Find the line containing "- Metadata must be registered" in the entries below. Restate it and each line after it, word for word, up to and including the line containing "metadata.|ISO 19115; GCMD/DIF|".

- [Dataset entries]
++++
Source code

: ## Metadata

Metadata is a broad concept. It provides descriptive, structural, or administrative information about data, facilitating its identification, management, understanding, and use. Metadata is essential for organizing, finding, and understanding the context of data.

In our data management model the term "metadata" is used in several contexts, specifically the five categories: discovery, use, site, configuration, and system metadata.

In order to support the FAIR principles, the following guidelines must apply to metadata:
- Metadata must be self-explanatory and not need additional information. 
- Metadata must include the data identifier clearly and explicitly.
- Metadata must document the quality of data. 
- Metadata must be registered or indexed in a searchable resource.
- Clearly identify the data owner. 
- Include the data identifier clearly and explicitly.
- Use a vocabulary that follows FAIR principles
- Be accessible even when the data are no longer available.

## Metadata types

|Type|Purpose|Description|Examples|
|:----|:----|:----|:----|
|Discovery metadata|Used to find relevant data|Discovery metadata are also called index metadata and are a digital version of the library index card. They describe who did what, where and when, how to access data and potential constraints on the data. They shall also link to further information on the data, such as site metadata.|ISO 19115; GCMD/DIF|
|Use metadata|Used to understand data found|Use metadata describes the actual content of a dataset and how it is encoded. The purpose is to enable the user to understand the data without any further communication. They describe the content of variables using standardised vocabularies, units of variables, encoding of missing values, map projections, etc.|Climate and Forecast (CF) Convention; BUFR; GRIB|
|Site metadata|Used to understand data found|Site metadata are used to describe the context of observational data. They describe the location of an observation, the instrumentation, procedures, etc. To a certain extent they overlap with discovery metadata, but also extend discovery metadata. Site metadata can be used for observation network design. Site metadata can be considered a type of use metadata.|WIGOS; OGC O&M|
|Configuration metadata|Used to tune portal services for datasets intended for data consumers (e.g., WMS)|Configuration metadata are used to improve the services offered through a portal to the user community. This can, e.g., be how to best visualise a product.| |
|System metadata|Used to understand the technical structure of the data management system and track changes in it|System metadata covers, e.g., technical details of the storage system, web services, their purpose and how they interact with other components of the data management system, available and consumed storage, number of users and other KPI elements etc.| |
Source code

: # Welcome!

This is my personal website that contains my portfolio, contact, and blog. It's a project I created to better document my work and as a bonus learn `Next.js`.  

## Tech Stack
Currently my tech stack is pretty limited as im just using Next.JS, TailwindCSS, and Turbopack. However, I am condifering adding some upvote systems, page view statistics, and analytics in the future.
++++
- [WRITTEN RESPONSE]
- Metadata must be registered or indexed in a searchable resource.
- Clearly identify the data owner. 
- Include the data identifier clearly and explicitly.
- Use a vocabulary that follows FAIR principles
- Be accessible even when the data are no longer available.

## Metadata types

|Type|Purpose|Description|Examples|
|:----|:----|:----|:----|
|Discovery metadata|Used to find relevant data|Discovery metadata are also called index metadata and are a digital version of the library index card. They describe who did what, where and when, how to access data and potential constraints on the data. They shall also link to further information on the data, such as site metadata.|ISO 19115; GCMD/DIF|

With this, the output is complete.